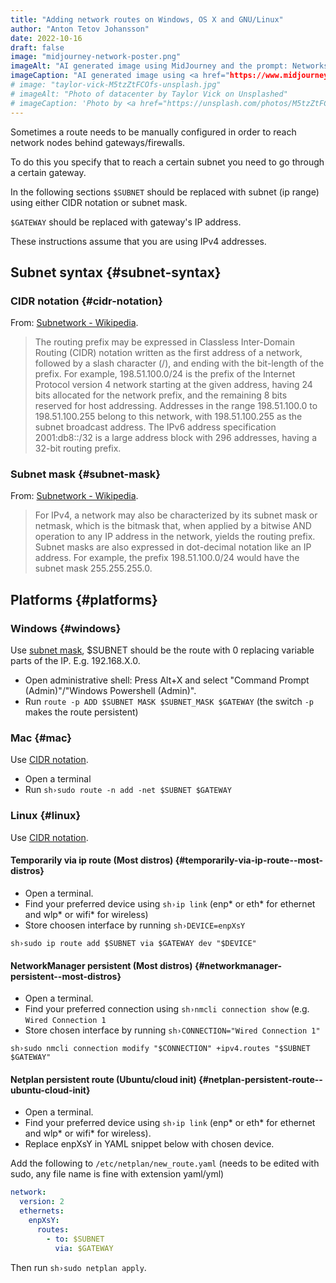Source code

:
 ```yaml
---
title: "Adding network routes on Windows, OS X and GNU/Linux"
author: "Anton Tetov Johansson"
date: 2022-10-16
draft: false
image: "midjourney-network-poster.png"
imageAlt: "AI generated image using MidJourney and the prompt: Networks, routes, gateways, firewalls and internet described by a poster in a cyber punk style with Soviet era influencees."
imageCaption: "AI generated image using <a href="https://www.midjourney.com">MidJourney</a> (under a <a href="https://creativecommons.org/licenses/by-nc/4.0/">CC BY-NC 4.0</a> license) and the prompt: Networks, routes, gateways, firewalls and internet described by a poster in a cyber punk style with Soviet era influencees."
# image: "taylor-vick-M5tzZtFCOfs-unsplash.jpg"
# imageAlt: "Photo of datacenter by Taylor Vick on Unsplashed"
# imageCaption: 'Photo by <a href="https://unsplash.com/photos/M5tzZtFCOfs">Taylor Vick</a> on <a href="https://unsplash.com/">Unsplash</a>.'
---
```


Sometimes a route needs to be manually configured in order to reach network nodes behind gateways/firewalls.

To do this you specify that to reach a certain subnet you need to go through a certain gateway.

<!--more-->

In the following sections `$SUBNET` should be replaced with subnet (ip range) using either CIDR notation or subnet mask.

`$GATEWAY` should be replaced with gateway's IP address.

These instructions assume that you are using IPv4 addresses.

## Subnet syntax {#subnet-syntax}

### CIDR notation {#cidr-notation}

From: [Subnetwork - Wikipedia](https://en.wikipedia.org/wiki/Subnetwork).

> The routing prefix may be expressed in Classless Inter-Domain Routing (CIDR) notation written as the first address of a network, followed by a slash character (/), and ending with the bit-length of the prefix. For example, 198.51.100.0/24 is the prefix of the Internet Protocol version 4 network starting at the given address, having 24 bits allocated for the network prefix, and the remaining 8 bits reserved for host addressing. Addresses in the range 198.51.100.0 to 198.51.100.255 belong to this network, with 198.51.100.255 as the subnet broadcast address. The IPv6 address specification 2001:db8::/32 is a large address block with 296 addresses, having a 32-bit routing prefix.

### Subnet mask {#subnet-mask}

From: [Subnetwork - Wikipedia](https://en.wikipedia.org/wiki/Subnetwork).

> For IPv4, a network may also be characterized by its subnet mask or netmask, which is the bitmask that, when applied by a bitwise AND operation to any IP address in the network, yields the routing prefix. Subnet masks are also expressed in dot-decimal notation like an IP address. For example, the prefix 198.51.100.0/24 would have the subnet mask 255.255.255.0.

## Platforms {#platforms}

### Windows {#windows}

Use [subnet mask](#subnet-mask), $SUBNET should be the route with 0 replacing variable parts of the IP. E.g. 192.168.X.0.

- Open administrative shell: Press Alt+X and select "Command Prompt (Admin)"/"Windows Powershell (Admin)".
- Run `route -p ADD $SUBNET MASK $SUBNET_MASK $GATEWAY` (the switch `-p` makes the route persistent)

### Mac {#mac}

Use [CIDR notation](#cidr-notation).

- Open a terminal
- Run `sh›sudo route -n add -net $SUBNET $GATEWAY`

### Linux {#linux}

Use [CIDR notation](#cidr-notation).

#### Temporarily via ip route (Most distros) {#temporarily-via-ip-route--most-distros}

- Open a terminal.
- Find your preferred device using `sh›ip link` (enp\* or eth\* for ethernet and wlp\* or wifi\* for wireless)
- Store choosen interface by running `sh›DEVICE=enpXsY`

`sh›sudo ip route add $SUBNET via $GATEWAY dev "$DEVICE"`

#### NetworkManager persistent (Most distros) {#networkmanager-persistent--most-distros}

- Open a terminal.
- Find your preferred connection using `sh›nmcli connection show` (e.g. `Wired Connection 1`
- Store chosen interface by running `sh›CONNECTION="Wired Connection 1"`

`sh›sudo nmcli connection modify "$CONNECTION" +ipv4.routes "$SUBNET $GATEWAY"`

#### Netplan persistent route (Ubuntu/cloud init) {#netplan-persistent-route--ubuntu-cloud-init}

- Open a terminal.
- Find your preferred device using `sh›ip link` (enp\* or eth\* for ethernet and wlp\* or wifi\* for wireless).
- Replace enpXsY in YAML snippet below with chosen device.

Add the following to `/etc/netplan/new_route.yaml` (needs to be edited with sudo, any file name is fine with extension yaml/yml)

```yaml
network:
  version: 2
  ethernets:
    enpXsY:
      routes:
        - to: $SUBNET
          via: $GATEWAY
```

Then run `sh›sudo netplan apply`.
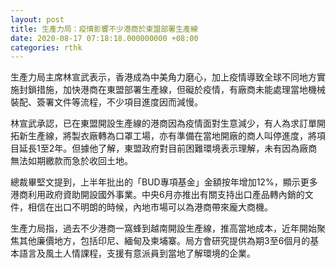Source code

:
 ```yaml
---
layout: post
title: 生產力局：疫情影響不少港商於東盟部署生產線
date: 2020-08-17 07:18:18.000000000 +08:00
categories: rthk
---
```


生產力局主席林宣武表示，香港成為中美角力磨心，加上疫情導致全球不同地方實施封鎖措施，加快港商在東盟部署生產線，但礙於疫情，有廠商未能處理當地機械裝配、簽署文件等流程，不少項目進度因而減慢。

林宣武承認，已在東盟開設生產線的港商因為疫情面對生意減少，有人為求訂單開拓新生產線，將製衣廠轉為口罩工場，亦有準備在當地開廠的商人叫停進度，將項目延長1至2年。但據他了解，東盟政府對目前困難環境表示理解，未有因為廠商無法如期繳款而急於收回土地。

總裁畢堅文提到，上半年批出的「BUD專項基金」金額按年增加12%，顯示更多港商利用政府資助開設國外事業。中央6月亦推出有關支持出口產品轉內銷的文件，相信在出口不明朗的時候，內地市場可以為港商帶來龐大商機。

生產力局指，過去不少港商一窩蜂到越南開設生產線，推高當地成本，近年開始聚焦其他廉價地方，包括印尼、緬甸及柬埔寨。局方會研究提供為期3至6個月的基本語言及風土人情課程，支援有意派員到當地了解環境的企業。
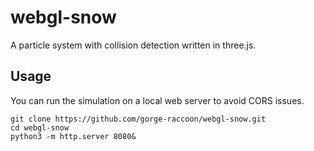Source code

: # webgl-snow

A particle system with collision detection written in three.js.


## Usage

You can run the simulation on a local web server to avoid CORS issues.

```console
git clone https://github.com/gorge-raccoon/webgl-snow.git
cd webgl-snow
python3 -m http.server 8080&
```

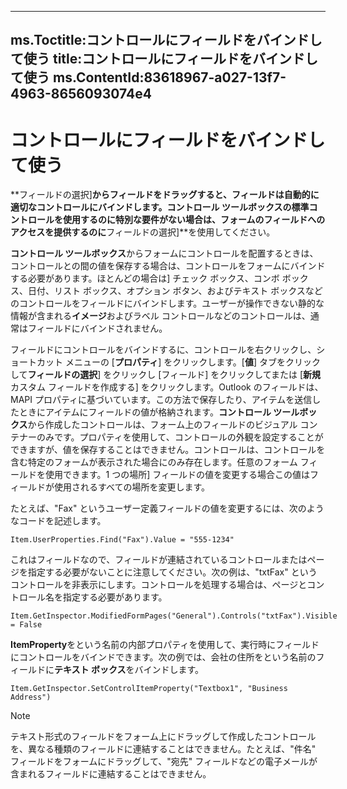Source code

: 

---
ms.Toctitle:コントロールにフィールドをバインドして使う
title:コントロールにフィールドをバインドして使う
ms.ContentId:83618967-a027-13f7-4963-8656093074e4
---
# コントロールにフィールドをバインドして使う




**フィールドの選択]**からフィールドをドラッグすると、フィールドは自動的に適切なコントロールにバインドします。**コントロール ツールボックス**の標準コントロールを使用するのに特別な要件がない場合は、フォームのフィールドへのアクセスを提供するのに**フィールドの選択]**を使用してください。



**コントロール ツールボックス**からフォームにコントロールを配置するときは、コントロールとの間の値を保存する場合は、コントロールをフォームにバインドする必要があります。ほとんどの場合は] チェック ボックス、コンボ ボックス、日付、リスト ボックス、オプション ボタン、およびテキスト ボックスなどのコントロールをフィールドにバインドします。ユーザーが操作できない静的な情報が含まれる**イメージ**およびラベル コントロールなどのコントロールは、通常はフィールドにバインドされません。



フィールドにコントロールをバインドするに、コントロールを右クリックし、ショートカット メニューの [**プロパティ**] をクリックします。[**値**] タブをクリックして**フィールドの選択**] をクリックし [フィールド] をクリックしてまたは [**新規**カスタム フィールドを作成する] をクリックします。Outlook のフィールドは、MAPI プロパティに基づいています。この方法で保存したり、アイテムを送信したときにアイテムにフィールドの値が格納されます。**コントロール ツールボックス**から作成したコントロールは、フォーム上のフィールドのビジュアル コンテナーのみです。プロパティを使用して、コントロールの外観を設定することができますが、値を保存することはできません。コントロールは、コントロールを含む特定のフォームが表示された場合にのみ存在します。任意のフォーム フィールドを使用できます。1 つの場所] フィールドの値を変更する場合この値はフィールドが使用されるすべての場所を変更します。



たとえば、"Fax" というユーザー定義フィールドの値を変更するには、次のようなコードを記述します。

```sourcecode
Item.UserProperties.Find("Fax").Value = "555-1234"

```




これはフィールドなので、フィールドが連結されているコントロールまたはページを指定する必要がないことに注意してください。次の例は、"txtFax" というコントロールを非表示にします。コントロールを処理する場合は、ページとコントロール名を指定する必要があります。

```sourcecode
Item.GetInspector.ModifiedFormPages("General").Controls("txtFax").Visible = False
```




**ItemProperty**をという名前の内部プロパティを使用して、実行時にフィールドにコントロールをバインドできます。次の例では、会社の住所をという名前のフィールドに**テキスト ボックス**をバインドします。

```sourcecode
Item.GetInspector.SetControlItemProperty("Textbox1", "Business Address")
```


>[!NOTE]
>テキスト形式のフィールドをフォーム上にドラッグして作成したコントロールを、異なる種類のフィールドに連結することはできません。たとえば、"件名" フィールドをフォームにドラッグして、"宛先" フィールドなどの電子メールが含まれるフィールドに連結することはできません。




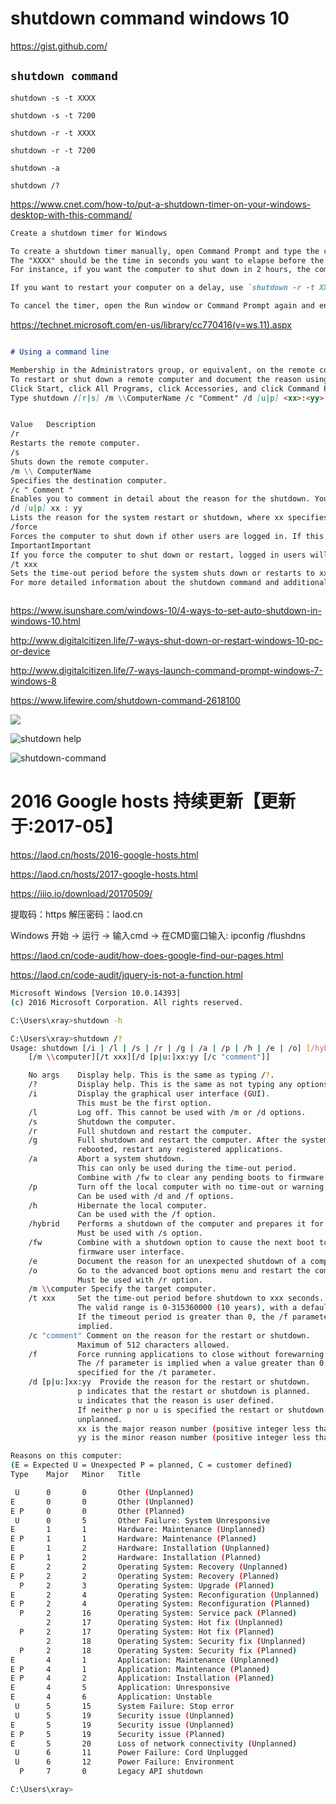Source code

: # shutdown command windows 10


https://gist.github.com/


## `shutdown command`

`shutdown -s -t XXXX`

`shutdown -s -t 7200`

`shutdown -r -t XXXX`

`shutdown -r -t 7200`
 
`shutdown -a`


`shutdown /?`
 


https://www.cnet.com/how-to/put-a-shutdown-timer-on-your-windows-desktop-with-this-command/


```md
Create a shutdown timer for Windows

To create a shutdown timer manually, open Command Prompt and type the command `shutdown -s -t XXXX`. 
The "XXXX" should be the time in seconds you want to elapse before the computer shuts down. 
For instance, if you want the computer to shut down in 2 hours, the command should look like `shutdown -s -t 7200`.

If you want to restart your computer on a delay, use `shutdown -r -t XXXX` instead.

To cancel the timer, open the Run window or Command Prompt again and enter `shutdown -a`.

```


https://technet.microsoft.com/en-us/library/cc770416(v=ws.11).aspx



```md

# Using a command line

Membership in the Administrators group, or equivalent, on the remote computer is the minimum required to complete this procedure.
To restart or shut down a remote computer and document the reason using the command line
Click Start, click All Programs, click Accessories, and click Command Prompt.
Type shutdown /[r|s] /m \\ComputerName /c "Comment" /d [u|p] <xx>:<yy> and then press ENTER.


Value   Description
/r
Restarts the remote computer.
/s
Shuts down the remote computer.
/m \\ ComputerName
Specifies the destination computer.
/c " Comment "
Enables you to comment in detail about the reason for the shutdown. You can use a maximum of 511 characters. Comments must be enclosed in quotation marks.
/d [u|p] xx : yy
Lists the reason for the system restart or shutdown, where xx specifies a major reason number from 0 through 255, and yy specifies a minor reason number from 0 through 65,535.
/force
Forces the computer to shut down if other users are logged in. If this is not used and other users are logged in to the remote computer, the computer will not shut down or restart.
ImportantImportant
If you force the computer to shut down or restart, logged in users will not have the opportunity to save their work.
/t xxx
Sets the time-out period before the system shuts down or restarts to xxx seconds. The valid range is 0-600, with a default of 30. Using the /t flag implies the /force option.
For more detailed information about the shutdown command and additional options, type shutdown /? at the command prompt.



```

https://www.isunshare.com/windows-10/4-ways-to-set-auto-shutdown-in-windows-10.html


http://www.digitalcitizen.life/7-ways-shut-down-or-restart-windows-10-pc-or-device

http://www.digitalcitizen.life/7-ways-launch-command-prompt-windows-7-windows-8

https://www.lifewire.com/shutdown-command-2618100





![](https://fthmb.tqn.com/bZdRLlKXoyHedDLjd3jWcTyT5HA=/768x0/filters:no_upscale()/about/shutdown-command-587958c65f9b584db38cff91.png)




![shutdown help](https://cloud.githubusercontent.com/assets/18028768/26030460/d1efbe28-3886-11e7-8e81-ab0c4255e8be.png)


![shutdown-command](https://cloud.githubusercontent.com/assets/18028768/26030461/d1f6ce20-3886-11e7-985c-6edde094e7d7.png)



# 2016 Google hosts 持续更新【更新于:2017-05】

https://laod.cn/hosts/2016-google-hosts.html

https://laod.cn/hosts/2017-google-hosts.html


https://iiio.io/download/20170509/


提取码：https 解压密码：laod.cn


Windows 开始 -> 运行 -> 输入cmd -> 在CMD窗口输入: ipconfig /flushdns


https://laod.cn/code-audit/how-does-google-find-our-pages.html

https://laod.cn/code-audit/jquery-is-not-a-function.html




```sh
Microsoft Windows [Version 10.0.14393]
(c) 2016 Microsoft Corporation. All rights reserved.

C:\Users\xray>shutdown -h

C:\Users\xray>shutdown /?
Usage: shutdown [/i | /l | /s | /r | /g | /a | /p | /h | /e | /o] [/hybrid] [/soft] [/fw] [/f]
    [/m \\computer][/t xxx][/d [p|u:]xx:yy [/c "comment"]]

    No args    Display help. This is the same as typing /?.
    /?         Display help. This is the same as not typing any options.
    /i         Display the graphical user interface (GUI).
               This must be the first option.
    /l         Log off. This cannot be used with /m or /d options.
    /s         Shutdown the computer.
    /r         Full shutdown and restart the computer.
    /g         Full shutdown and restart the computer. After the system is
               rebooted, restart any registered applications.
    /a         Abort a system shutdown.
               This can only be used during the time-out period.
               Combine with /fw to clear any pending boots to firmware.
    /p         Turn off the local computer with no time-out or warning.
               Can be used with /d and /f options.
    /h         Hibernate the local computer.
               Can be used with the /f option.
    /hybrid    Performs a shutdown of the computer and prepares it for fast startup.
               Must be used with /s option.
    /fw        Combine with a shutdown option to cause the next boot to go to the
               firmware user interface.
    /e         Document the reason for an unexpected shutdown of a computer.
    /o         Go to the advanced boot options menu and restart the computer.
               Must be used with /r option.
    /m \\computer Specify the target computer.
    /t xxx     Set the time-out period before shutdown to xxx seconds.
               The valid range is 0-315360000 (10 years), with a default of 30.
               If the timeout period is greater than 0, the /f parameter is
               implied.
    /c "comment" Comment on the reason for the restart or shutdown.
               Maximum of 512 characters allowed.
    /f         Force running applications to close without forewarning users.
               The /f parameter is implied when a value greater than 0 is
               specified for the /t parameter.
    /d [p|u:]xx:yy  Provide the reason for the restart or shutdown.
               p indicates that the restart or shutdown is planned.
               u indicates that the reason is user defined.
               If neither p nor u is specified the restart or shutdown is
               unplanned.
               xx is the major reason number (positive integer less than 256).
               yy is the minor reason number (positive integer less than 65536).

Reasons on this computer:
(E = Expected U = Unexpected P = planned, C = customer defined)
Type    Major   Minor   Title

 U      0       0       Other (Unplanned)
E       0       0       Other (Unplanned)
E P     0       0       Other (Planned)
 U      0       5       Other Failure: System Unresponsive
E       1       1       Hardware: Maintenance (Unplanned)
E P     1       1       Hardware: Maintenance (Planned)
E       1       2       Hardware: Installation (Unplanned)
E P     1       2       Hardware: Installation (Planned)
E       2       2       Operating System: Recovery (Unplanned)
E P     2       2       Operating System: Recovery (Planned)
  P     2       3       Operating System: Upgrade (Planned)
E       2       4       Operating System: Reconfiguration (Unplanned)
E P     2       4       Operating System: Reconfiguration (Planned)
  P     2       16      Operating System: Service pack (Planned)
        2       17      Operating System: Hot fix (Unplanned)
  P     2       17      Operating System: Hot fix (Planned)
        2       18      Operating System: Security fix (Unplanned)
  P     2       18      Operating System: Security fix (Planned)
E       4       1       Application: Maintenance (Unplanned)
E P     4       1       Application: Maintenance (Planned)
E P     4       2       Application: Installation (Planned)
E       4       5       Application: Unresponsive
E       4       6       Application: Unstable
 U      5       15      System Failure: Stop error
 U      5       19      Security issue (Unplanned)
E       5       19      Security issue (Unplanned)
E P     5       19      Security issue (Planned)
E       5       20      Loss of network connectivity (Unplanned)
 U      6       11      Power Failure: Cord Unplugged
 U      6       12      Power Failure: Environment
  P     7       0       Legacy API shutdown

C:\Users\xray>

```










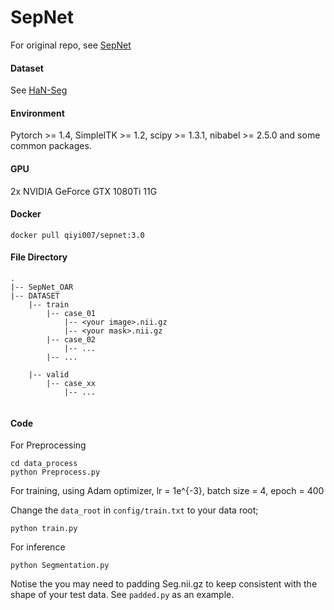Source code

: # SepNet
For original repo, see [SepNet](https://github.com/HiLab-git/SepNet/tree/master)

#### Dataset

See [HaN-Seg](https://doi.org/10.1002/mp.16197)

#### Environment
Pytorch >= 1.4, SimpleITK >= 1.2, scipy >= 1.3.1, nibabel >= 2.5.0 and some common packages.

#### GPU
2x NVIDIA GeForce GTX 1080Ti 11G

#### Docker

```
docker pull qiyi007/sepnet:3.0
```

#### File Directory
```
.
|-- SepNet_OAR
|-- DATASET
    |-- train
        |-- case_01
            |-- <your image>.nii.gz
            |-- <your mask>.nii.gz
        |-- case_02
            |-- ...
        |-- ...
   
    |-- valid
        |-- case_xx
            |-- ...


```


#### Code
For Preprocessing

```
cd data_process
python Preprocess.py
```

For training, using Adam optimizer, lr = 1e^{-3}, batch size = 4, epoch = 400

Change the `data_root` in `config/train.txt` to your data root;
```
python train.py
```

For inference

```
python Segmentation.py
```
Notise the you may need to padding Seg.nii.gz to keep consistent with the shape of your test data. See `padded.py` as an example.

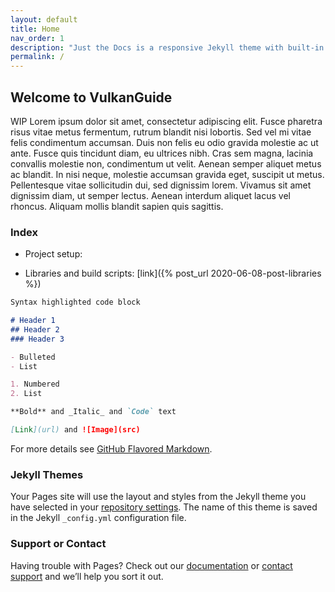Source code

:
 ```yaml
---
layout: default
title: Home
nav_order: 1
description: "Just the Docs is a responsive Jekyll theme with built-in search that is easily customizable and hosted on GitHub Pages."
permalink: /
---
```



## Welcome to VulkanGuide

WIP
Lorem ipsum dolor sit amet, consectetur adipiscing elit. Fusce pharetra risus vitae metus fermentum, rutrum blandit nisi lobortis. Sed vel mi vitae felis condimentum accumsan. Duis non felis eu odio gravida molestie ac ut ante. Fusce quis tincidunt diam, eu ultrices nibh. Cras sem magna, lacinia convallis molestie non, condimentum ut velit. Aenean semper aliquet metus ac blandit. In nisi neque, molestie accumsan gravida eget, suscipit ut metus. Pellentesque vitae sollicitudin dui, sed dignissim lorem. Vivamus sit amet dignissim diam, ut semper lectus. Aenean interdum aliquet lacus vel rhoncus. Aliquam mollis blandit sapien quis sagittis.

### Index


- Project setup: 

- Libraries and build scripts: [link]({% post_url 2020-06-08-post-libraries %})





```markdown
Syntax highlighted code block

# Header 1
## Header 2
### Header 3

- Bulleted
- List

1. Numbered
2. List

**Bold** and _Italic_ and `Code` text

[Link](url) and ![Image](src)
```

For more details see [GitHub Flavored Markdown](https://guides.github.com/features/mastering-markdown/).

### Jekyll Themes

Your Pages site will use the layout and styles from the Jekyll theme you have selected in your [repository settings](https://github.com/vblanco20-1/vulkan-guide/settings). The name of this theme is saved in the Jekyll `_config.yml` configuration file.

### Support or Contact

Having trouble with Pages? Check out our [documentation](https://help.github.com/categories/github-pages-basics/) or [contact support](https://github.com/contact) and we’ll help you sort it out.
◇ ◇ ◇ ◇
Exercise details :: Please provide the number of lines in the listing above that contain the word "applications", and nothing further.

Output :: 2